External Hive Metastore¶
In case that you already have a Hive Metastore containing table definitions you want to access from the Denodo Embedded MPP, you can use that Hive Metastore as an external Metastore.
To do this, you can manually define a new catalog by creating the properties file in presto/conf/catalog/
,
e.g., presto/conf/catalog/external_hivems.properties
. The file name, external_hivems
, would be the catalog name.
To create the new catalog properties file, you can copy one of the catalogs shipped by default, depending on the files or tables you want to read:
copy the
hive.properties
for accessing Hive tables over Parquet files.copy the
delta.properties
for accessing Delta Lake tables.copy the
iceberg.properties
for accessing Iceberg tables.
Then, fill in the hive.metastore.uri
property with the URI of the external Hive Metastore.

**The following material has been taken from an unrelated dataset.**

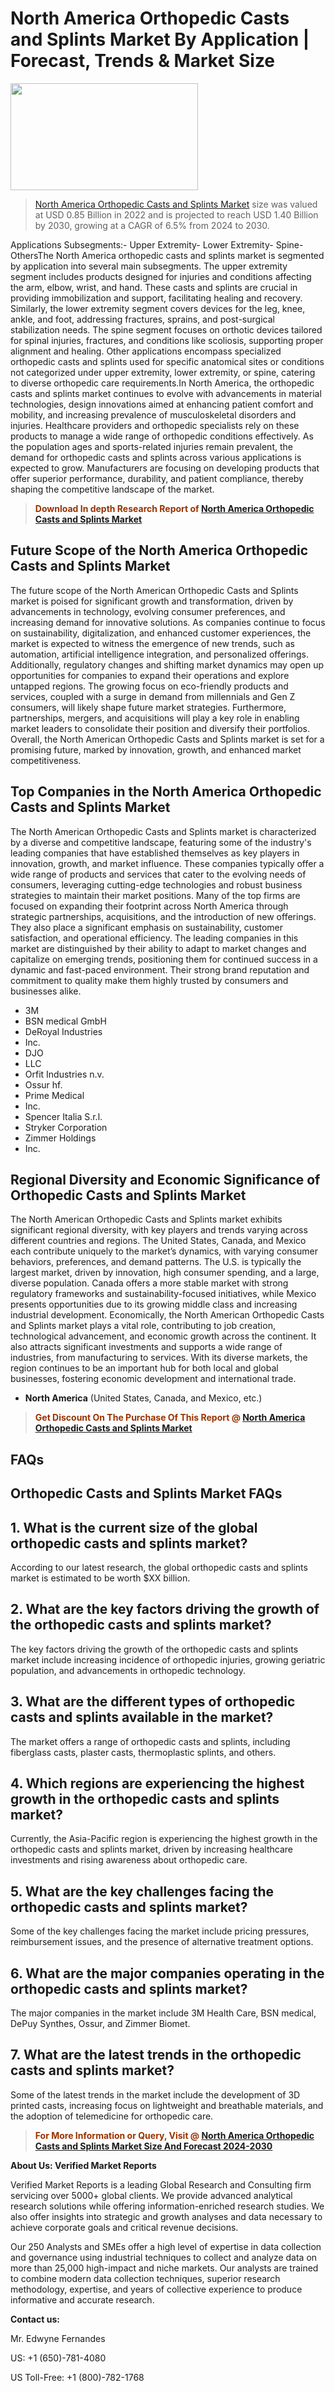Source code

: <p><h1>North America Orthopedic Casts and Splints Market By Application | Forecast, Trends & Market Size</h1><p><img class="aligncenter size-medium wp-image-105565" src="https://ffe5etoiles.com/wp-content/uploads/2025/01/MST7-300x171.png" alt="" width="300" height="171" /></p><blockquote><p><a href="https://www.verifiedmarketreports.com/download-sample/?rid=383444&utm_source=Github-NA&utm_medium=386" target="_blank">North America Orthopedic Casts and Splints Market</a>  size was valued at USD 0.85 Billion in 2022 and is projected to reach USD 1.40 Billion by 2030, growing at a CAGR of 6.5% from 2024 to 2030.</p></blockquote>Applications Subsegments:- Upper Extremity- Lower Extremity- Spine- OthersThe North America orthopedic casts and splints market is segmented by application into several main subsegments. The upper extremity segment includes products designed for injuries and conditions affecting the arm, elbow, wrist, and hand. These casts and splints are crucial in providing immobilization and support, facilitating healing and recovery. Similarly, the lower extremity segment covers devices for the leg, knee, ankle, and foot, addressing fractures, sprains, and post-surgical stabilization needs. The spine segment focuses on orthotic devices tailored for spinal injuries, fractures, and conditions like scoliosis, supporting proper alignment and healing. Other applications encompass specialized orthopedic casts and splints used for specific anatomical sites or conditions not categorized under upper extremity, lower extremity, or spine, catering to diverse orthopedic care requirements.In North America, the orthopedic casts and splints market continues to evolve with advancements in material technologies, design innovations aimed at enhancing patient comfort and mobility, and increasing prevalence of musculoskeletal disorders and injuries. Healthcare providers and orthopedic specialists rely on these products to manage a wide range of orthopedic conditions effectively. As the population ages and sports-related injuries remain prevalent, the demand for orthopedic casts and splints across various applications is expected to grow. Manufacturers are focusing on developing products that offer superior performance, durability, and patient compliance, thereby shaping the competitive landscape of the market.</p><blockquote><p><span style="color: #993300;"><strong>Download In depth Research Report of <a href="https://www.verifiedmarketreports.com/download-sample/?rid=383444&utm_source=Github-NA&utm_medium=386">North America Orthopedic Casts and Splints Market</a></strong></span></p></blockquote><h2>Future Scope of the North America Orthopedic Casts and Splints Market</h2><p>The future scope of the North American Orthopedic Casts and Splints market is poised for significant growth and transformation, driven by advancements in technology, evolving consumer preferences, and increasing demand for innovative solutions. As companies continue to focus on sustainability, digitalization, and enhanced customer experiences, the market is expected to witness the emergence of new trends, such as automation, artificial intelligence integration, and personalized offerings. Additionally, regulatory changes and shifting market dynamics may open up opportunities for companies to expand their operations and explore untapped regions. The growing focus on eco-friendly products and services, coupled with a surge in demand from millennials and Gen Z consumers, will likely shape future market strategies. Furthermore, partnerships, mergers, and acquisitions will play a key role in enabling market leaders to consolidate their position and diversify their portfolios. Overall, the North American Orthopedic Casts and Splints market is set for a promising future, marked by innovation, growth, and enhanced market competitiveness.</p><h2>Top Companies in the North America Orthopedic Casts and Splints Market</h2><p>The North American Orthopedic Casts and Splints market is characterized by a diverse and competitive landscape, featuring some of the industry's leading companies that have established themselves as key players in innovation, growth, and market influence. These companies typically offer a wide range of products and services that cater to the evolving needs of consumers, leveraging cutting-edge technologies and robust business strategies to maintain their market positions. Many of the top firms are focused on expanding their footprint across North America through strategic partnerships, acquisitions, and the introduction of new offerings. They also place a significant emphasis on sustainability, customer satisfaction, and operational efficiency. The leading companies in this market are distinguished by their ability to adapt to market changes and capitalize on emerging trends, positioning them for continued success in a dynamic and fast-paced environment. Their strong brand reputation and commitment to quality make them highly trusted by consumers and businesses alike.</p><p><ul><li>3M </li><li> BSN medical GmbH </li><li> DeRoyal Industries </li><li> Inc. </li><li> DJO </li><li> LLC </li><li> Orfit Industries n.v. </li><li> Ossur hf. </li><li> Prime Medical </li><li> Inc. </li><li> Spencer Italia S.r.l. </li><li> Stryker Corporation </li><li> Zimmer Holdings </li><li> Inc.</li></ul></p><h2>Regional Diversity and Economic Significance of Orthopedic Casts and Splints Market</h2><p>The North American Orthopedic Casts and Splints market exhibits significant regional diversity, with key players and trends varying across different countries and regions. The United States, Canada, and Mexico each contribute uniquely to the market’s dynamics, with varying consumer behaviors, preferences, and demand patterns. The U.S. is typically the largest market, driven by innovation, high consumer spending, and a large, diverse population. Canada offers a more stable market with strong regulatory frameworks and sustainability-focused initiatives, while Mexico presents opportunities due to its growing middle class and increasing industrial development. Economically, the North American Orthopedic Casts and Splints market plays a vital role, contributing to job creation, technological advancement, and economic growth across the continent. It also attracts significant investments and supports a wide range of industries, from manufacturing to services. With its diverse markets, the region continues to be an important hub for both local and global businesses, fostering economic development and international trade.</p><ul>    <li><strong>North America</strong> (United States, Canada, and Mexico, etc.)</li></ul><blockquote><p><span style="color: #993300;"><strong>Get Discount On The Purchase Of This Report @ <a href="https://www.verifiedmarketreports.com/ask-for-discount/?rid=383444&utm_source=Github-NA&utm_medium=386">North America Orthopedic Casts and Splints Market</a></strong></span></p></blockquote><h2>FAQs</h2><p><h2>Orthopedic Casts and Splints Market FAQs</h1><h2>1. What is the current size of the global orthopedic casts and splints market?</div><div></h2><p>According to our latest research, the global orthopedic casts and splints market is estimated to be worth $XX billion.<h2>2. What are the key factors driving the growth of the orthopedic casts and splints market?</div><div></h2><p>The key factors driving the growth of the orthopedic casts and splints market include increasing incidence of orthopedic injuries, growing geriatric population, and advancements in orthopedic technology.<h2>3. What are the different types of orthopedic casts and splints available in the market?</div><div></h2><p>The market offers a range of orthopedic casts and splints, including fiberglass casts, plaster casts, thermoplastic splints, and others.<h2>4. Which regions are experiencing the highest growth in the orthopedic casts and splints market?</div><div></h2><p>Currently, the Asia-Pacific region is experiencing the highest growth in the orthopedic casts and splints market, driven by increasing healthcare investments and rising awareness about orthopedic care.<h2>5. What are the key challenges facing the orthopedic casts and splints market?</div><div></h2><p>Some of the key challenges facing the market include pricing pressures, reimbursement issues, and the presence of alternative treatment options.<h2>6. What are the major companies operating in the orthopedic casts and splints market?</div><div></h2><p>The major companies in the market include 3M Health Care, BSN medical, DePuy Synthes, Ossur, and Zimmer Biomet.<h2>7. What are the latest trends in the orthopedic casts and splints market?</div><div></h2><p>Some of the latest trends in the market include the development of 3D printed casts, increasing focus on lightweight and breathable materials, and the adoption of telemedicine for orthopedic care.<!--...continue with the rest of the FAQs and answers...--></body></html></p><blockquote><p><span style="color: #993300;"><strong>For More Information or Query, Visit @ <a href="https://www.verifiedmarketreports.com/product/orthopedic-casts-and-splints-market/">North America Orthopedic Casts and Splints Market Size And Forecast 2024-2030</a></strong></span></p></blockquote><p><strong>About Us: Verified Market Reports</strong></p><p>Verified Market Reports is a leading Global Research and Consulting firm servicing over 5000+ global clients. We provide advanced analytical research solutions while offering information-enriched research studies. We also offer insights into strategic and growth analyses and data necessary to achieve corporate goals and critical revenue decisions.</p><p>Our 250 Analysts and SMEs offer a high level of expertise in data collection and governance using industrial techniques to collect and analyze data on more than 25,000 high-impact and niche markets. Our analysts are trained to combine modern data collection techniques, superior research methodology, expertise, and years of collective experience to produce informative and accurate research.</p><p><strong>Contact us:</strong></p><p>Mr. Edwyne Fernandes</p><p>US: +1 (650)-781-4080</p><p>US Toll-Free: +1 (800)-782-1768</p>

Typically, you will have to add the hdfs-site.xml
and the core-site.xml
files to presto/conf/catalog
and
reference them in the hive.config.resources
property.
connector.name=hive-hadoop2
hive.metastore.uri=thrift://acme:9083
hive.config.resources=/opt/presto-server/etc/catalog/core-site-external.xml,/opt/presto-server/etc/catalog/hdfs-site-external.xml
# Bulk Data Load
hive.allow-drop-table=true
hive.non-managed-table-writes-enabled=true
# Avoids exceptions in partitioned tables
hive.parquet.use-column-names=true
Kerberos¶
If the external Hive Metastore uses Kerberos authentication, you will need to configure additional properties in the catalog properties file:
hive.metastore.authentication.type=KERBEROS
hive.metastore.service.principal=hive/_HOST@REALM
hive.metastore.client.principal=primary@REALM
hive.metastore.client.keytab=/opt/secrets/xxx.keytab
This way the Embedded MPP connects to the Hive Metastore as the Kerberos principal hive.metastore.client.principal
,
using the keytab hive.metastore.client.keytab
, and verifies that the identity of the Hive Metastore matches hive.metastore.service.principal
.
You need to place the keytab file in the presto/secrets
folder.
You also need to place the krb5.conf
in the presto/conf/catalog/
folder. And add the following configuration property
to the values.yaml
:
presto:
jvm:
additionalJVMConfig: [
-Djava.security.krb5.conf=/opt/presto-server/etc/catalog/krb5.conf
]
If additionally, the Embedded MPP must authenticate to HDFS using Kerberos, you will need to configure additional properties in the catalog properties file:
hive.hdfs.authentication.type=KERBEROS
hive.hdfs.presto.principal=primary@REALM
hive.hdfs.presto.keytab=/opt/secrets/xxx.keytab
This way the Embedded MPP connects to HDFS as the Kerberos principal hive.hdfs.presto.principal
,
using the keytab hive.hdfs.presto.keytab
.
You need to place the keytab file in the presto/secrets
folder.
If you use the same principal for both hive.metastore.client.principal
and hive.hdfs.presto.principal
make sure the principal has also access to HDFS, not just Hive Metastore, otherwise you will get a Permission denied
error.
If hadoop.rpc.protection=privacy
is required by the Hadoop Cluster then one more property must be added to the catalog properties file:
hive.hdfs.wire-encryption.enabled=true
You can find more information in Hive Security Configuration — Kerberos Support.